Exercise instructions
Only the lines with "알고리즘" in the entries below belong in the answer; please copy them.
========================================================================
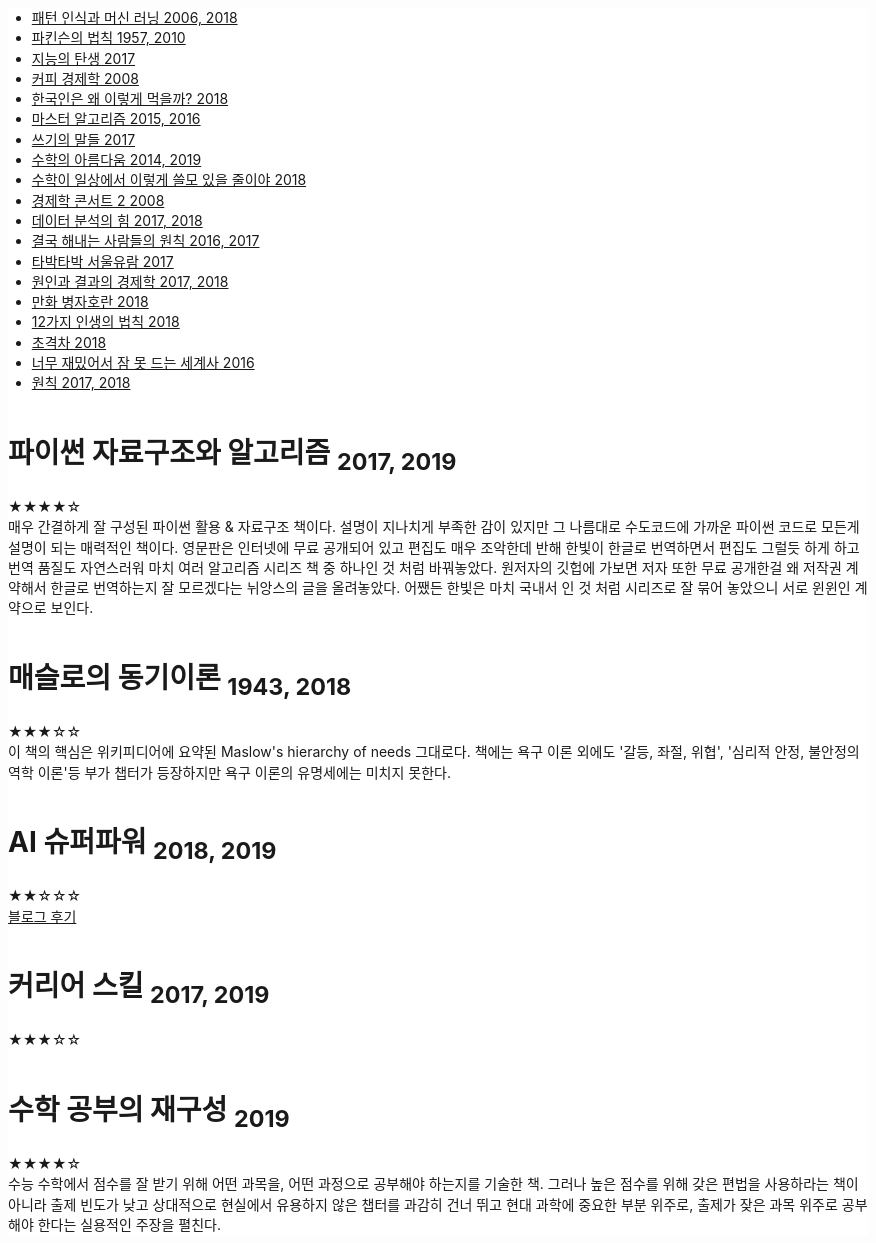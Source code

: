 - [패턴 인식과 머신 러닝 2006, 2018](#패턴-인식과-머신-러닝-2006-2018)
- [파킨슨의 법칙 1957, 2010](#파킨슨의-법칙-1957-2010)
- [지능의 탄생 2017](#지능의-탄생-2017)
- [커피 경제학 2008](#커피-경제학-2008)
- [한국인은 왜 이렇게 먹을까? 2018](#한국인은-왜-이렇게-먹을까-2018)
- [마스터 알고리즘 2015, 2016](#마스터-알고리즘-2015-2016)
- [쓰기의 말들 2017](#쓰기의-말들-2017)
- [수학의 아름다움 2014, 2019](#수학의-아름다움-2014-2019)
- [수학이 일상에서 이렇게 쓸모 있을 줄이야 2018](#수학이-일상에서-이렇게-쓸모-있을-줄이야-2018)
- [경제학 콘서트 2 2008](#경제학-콘서트-2-2008)
- [데이터 분석의 힘 2017, 2018](#데이터-분석의-힘-2017-2018)
- [결국 해내는 사람들의 원칙 2016, 2017](#결국-해내는-사람들의-원칙-2016-2017)
- [타박타박 서울유람 2017](#타박타박-서울유람-2017)
- [원인과 결과의 경제학 2017, 2018](#원인과-결과의-경제학-2017-2018)
- [만화 병자호란 2018](#만화-병자호란-2018)
- [12가지 인생의 법칙 2018](#12가지-인생의-법칙-2018)
- [초격차 2018](#초격차-2018)
- [너무 재밌어서 잠 못 드는 세계사 2016](#너무-재밌어서-잠-못-드는-세계사-2016)
- [원칙 2017, 2018](#원칙-2017-2018)



# 파이썬 자료구조와 알고리즘 <sub>2017, 2019</sub>
★★★★☆  
매우 간결하게 잘 구성된 파이썬 활용 & 자료구조 책이다. 설명이 지나치게 부족한 감이 있지만 그 나름대로 수도코드에 가까운 파이썬 코드로 모든게 설명이 되는 매력적인 책이다. 영문판은 인터넷에 무료 공개되어 있고 편집도 매우 조악한데 반해 한빛이 한글로 번역하면서 편집도 그럴듯 하게 하고 번역 품질도 자연스러워 마치 여러 알고리즘 시리즈 책 중 하나인 것 처럼 바꿔놓았다. 원저자의 깃헙에 가보면 저자 또한 무료 공개한걸 왜 저작권 계약해서 한글로 번역하는지 잘 모르겠다는 뉘앙스의 글을 올려놓았다. 어쨌든 한빛은 마치 국내서 인 것 처럼 시리즈로 잘 묶어 놓았으니 서로 윈윈인 계약으로 보인다.

# 매슬로의 동기이론 <sub>1943, 2018</sub>
★★★☆☆  
이 책의 핵심은 위키피디어에 요약된 Maslow's hierarchy of needs 그대로다. 책에는 욕구 이론 외에도 '갈등, 좌절, 위협', '심리적 안정, 불안정의 역학 이론'등 부가 챕터가 등장하지만 욕구 이론의 유명세에는 미치지 못한다.

# AI 슈퍼파워 <sub>2018, 2019</sub>
★★☆☆☆  
[블로그 후기](https://likejazz.tumblr.com/post/189634914490/엄청나게-비판적으로-읽는-ai-슈퍼파워-도둑질을-해서-재벌이-되었다-재벌이-된-그를)

# 커리어 스킬 <sub>2017, 2019</sub>
★★★☆☆  

# 수학 공부의 재구성 <sub>2019</sub>
★★★★☆  
수능 수학에서 점수를 잘 받기 위해 어떤 과목을, 어떤 과정으로 공부해야 하는지를 기술한 책. 그러나 높은 점수를 위해 갖은 편법을 사용하라는 책이 아니라 출제 빈도가 낮고 상대적으로 현실에서 유용하지 않은 챕터를 과감히 건너 뛰고 현대 과학에 중요한 부분 위주로, 출제가 잦은 과목 위주로 공부해야 한다는 실용적인 주장을 펼친다.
========================================================================
Output of the exercise
- [마스터 알고리즘 2015, 2016](#마스터-알고리즘-2015-2016)
# 파이썬 자료구조와 알고리즘 <sub>2017, 2019</sub>
매우 간결하게 잘 구성된 파이썬 활용 & 자료구조 책이다. 설명이 지나치게 부족한 감이 있지만 그 나름대로 수도코드에 가까운 파이썬 코드로 모든게 설명이 되는 매력적인 책이다. 영문판은 인터넷에 무료 공개되어 있고 편집도 매우 조악한데 반해 한빛이 한글로 번역하면서 편집도 그럴듯 하게 하고 번역 품질도 자연스러워 마치 여러 알고리즘 시리즈 책 중 하나인 것 처럼 바꿔놓았다. 원저자의 깃헙에 가보면 저자 또한 무료 공개한걸 왜 저작권 계약해서 한글로 번역하는지 잘 모르겠다는 뉘앙스의 글을 올려놓았다. 어쨌든 한빛은 마치 국내서 인 것 처럼 시리즈로 잘 묶어 놓았으니 서로 윈윈인 계약으로 보인다.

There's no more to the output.